(Excerpts from a dataset)
************

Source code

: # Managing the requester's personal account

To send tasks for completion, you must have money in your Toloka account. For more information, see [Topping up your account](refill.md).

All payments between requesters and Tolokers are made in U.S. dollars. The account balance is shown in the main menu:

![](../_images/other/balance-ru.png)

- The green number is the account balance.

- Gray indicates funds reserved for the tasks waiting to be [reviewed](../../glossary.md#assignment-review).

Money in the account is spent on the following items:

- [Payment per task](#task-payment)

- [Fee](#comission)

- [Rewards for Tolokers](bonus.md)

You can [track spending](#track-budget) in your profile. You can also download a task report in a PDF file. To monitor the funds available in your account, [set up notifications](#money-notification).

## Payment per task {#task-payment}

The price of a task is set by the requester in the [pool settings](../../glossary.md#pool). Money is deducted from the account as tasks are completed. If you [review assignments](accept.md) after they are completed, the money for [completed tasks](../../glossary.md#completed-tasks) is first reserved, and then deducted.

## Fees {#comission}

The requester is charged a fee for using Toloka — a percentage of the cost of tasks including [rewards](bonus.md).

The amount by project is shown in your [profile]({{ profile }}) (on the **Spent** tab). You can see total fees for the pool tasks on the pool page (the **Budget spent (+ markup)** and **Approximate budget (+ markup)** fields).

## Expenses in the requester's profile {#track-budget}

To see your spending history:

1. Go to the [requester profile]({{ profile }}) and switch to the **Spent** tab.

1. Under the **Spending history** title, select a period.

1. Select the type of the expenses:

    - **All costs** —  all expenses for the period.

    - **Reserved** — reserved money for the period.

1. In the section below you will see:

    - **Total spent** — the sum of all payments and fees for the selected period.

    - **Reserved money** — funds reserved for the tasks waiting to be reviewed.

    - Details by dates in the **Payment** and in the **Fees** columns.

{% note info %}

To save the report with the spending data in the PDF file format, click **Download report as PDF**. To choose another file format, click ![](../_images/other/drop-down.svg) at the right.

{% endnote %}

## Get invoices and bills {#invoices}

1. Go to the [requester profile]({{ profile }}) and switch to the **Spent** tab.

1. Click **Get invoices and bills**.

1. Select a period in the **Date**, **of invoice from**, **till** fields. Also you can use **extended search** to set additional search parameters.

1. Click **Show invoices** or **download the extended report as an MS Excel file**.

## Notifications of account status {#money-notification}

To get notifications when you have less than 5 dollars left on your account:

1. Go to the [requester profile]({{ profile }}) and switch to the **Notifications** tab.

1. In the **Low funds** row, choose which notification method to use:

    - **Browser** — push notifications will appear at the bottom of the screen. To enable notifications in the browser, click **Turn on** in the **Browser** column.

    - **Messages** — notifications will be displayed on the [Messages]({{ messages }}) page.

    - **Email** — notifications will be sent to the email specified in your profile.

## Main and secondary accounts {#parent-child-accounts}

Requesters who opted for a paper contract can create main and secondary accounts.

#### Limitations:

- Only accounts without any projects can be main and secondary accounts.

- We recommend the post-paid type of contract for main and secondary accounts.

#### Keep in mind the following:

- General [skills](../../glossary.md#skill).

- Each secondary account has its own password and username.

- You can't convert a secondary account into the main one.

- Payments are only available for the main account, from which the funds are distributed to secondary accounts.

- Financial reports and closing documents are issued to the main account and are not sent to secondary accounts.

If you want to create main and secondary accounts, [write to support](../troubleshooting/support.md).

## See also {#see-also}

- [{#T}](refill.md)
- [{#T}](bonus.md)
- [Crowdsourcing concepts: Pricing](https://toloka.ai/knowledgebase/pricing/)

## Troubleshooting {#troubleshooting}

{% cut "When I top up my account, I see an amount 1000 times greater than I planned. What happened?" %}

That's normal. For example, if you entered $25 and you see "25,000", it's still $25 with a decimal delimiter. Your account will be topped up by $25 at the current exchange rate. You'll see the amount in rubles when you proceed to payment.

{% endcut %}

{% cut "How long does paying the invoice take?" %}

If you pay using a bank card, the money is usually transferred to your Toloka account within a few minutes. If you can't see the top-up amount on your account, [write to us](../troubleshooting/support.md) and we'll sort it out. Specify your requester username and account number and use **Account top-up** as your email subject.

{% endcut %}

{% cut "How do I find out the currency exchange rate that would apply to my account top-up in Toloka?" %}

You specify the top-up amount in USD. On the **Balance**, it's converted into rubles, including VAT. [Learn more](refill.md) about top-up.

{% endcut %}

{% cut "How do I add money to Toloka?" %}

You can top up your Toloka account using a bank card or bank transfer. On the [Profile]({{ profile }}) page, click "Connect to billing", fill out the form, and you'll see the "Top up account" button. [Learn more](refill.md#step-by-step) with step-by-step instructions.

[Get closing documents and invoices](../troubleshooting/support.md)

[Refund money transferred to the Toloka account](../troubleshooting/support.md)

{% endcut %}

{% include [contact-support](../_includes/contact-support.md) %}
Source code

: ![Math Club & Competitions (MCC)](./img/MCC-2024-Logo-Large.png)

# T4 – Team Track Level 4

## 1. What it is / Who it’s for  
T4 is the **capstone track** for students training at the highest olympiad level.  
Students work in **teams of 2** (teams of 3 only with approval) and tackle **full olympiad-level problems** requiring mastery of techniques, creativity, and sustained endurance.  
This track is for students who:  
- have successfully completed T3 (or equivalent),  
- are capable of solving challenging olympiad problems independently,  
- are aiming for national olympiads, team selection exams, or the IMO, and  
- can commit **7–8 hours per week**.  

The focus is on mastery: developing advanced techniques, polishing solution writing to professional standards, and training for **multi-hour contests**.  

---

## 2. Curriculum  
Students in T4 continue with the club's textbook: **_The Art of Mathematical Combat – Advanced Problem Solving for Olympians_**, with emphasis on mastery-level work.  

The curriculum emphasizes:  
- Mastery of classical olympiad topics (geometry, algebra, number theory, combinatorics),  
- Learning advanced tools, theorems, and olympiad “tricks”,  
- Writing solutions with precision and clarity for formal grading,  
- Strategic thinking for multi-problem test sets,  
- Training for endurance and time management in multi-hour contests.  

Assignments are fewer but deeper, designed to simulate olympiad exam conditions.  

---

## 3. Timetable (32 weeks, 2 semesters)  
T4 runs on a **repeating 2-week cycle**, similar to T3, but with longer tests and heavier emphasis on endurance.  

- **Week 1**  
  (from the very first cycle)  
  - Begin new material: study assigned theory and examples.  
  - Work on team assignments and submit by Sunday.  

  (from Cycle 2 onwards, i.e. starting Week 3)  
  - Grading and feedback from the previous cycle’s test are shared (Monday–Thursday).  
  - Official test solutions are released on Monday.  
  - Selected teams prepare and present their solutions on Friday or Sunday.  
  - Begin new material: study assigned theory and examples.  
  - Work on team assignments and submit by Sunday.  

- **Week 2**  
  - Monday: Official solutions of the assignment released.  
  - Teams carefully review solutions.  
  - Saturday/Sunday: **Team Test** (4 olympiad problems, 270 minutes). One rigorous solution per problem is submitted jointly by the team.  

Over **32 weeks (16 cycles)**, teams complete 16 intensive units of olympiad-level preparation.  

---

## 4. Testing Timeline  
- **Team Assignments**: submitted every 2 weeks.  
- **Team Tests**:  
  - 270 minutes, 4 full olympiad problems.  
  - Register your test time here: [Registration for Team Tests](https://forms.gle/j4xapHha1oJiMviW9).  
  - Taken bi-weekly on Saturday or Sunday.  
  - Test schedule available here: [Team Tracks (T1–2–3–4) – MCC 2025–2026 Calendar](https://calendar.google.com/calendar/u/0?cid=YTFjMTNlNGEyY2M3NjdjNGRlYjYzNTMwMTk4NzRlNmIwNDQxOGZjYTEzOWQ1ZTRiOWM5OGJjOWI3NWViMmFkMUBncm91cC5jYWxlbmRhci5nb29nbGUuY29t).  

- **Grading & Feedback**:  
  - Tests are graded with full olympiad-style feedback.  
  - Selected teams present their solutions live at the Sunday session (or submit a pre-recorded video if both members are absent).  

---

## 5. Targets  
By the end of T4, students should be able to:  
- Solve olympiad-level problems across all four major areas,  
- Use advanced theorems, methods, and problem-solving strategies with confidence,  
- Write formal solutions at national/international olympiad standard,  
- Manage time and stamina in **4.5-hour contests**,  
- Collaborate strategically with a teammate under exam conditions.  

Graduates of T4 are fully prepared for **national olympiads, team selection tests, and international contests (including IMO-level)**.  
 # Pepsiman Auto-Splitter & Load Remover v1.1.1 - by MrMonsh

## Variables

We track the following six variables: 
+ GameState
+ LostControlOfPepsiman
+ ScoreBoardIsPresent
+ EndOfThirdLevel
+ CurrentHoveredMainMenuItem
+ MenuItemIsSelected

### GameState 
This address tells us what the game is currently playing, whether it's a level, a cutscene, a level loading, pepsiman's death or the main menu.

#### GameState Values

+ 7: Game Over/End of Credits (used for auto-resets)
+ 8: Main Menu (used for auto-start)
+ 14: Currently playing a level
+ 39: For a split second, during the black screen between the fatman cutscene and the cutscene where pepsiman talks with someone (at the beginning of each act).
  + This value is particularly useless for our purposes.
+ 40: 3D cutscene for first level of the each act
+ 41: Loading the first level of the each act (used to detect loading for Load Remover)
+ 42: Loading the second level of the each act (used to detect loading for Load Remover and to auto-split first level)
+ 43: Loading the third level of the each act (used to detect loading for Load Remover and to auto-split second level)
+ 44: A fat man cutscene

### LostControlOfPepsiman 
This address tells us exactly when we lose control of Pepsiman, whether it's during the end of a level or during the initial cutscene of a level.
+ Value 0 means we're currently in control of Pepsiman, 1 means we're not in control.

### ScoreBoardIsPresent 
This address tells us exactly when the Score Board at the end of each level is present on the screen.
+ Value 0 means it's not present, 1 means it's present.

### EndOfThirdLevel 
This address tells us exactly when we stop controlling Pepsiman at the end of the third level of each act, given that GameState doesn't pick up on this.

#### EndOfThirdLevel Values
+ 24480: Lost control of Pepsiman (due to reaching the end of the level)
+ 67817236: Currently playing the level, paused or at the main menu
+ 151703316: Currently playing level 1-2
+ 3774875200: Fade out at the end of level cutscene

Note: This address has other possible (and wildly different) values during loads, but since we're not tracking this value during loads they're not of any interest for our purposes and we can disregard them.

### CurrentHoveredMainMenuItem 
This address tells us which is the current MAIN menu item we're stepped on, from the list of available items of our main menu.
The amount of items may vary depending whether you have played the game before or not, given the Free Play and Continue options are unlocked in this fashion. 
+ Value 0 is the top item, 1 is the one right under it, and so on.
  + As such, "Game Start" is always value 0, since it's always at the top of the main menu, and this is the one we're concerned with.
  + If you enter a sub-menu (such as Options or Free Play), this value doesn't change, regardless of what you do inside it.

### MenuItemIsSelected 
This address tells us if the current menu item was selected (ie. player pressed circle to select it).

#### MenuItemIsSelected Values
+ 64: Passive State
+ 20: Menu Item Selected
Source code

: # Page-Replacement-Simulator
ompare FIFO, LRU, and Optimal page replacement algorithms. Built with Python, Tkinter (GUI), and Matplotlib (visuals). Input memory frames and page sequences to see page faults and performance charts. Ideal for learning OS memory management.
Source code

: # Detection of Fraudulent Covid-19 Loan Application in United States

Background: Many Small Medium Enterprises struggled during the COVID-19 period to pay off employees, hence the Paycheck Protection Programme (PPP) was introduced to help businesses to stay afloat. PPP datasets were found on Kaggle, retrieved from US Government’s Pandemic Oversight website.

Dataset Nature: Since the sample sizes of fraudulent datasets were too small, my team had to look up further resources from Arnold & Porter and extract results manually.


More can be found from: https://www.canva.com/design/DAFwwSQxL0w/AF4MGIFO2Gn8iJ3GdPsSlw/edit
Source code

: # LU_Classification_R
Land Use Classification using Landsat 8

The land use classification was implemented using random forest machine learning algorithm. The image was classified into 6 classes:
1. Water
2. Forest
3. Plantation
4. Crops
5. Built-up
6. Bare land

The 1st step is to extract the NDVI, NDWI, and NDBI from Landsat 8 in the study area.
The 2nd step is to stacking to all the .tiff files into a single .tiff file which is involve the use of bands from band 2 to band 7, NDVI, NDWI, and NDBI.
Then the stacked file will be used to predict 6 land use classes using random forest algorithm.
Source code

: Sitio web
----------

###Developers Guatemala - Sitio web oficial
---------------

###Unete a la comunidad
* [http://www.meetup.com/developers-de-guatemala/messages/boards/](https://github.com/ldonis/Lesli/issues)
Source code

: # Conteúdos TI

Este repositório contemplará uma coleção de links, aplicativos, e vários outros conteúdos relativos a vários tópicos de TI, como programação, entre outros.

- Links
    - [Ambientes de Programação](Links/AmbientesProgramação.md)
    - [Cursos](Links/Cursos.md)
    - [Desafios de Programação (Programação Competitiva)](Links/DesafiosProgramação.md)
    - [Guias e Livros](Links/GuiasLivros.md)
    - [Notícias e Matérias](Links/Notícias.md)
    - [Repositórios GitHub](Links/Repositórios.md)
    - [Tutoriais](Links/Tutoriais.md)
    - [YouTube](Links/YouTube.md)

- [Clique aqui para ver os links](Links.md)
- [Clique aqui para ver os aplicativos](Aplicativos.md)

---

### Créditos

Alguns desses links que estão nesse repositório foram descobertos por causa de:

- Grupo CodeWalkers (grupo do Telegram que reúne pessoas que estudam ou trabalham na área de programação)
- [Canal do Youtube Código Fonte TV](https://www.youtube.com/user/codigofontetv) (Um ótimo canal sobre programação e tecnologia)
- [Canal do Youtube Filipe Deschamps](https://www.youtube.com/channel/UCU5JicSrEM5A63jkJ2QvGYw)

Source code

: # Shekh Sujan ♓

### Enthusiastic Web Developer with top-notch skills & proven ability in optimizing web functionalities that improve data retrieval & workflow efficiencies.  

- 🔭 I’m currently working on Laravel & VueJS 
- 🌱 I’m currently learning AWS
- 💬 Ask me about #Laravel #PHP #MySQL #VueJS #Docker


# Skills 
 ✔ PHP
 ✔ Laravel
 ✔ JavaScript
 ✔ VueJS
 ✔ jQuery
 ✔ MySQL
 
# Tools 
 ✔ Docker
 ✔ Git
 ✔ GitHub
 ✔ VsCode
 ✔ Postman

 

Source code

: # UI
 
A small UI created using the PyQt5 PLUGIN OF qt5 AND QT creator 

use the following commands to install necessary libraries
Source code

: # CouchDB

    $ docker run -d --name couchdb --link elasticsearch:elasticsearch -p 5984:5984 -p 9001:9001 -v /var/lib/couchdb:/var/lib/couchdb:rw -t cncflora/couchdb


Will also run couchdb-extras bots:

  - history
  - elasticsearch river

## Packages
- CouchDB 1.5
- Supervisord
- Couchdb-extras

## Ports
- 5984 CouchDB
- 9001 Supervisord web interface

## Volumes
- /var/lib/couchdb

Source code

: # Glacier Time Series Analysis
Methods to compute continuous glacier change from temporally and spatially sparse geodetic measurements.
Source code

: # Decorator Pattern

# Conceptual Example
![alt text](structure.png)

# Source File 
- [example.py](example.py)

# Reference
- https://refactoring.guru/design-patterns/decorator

************

EXERCISE:
Within the data above, the span starting at the line containing "- **Week 1**" and ending at the line containing "- Register your" is to be retyped exactly, with no other lines.

ANSWER TO THIS EXERCISE:
- **Week 1**  
  (from the very first cycle)  
  - Begin new material: study assigned theory and examples.  
  - Work on team assignments and submit by Sunday.  

  (from Cycle 2 onwards, i.e. starting Week 3)  
  - Grading and feedback from the previous cycle’s test are shared (Monday–Thursday).  
  - Official test solutions are released on Monday.  
  - Selected teams prepare and present their solutions on Friday or Sunday.  
  - Begin new material: study assigned theory and examples.  
  - Work on team assignments and submit by Sunday.  

- **Week 2**  
  - Monday: Official solutions of the assignment released.  
  - Teams carefully review solutions.  
  - Saturday/Sunday: **Team Test** (4 olympiad problems, 270 minutes). One rigorous solution per problem is submitted jointly by the team.  

Over **32 weeks (16 cycles)**, teams complete 16 intensive units of olympiad-level preparation.  

---

## 4. Testing Timeline  
- **Team Assignments**: submitted every 2 weeks.  
- **Team Tests**:  
  - 270 minutes, 4 full olympiad problems.  
  - Register your test time here: [Registration for Team Tests](https://forms.gle/j4xapHha1oJiMviW9).  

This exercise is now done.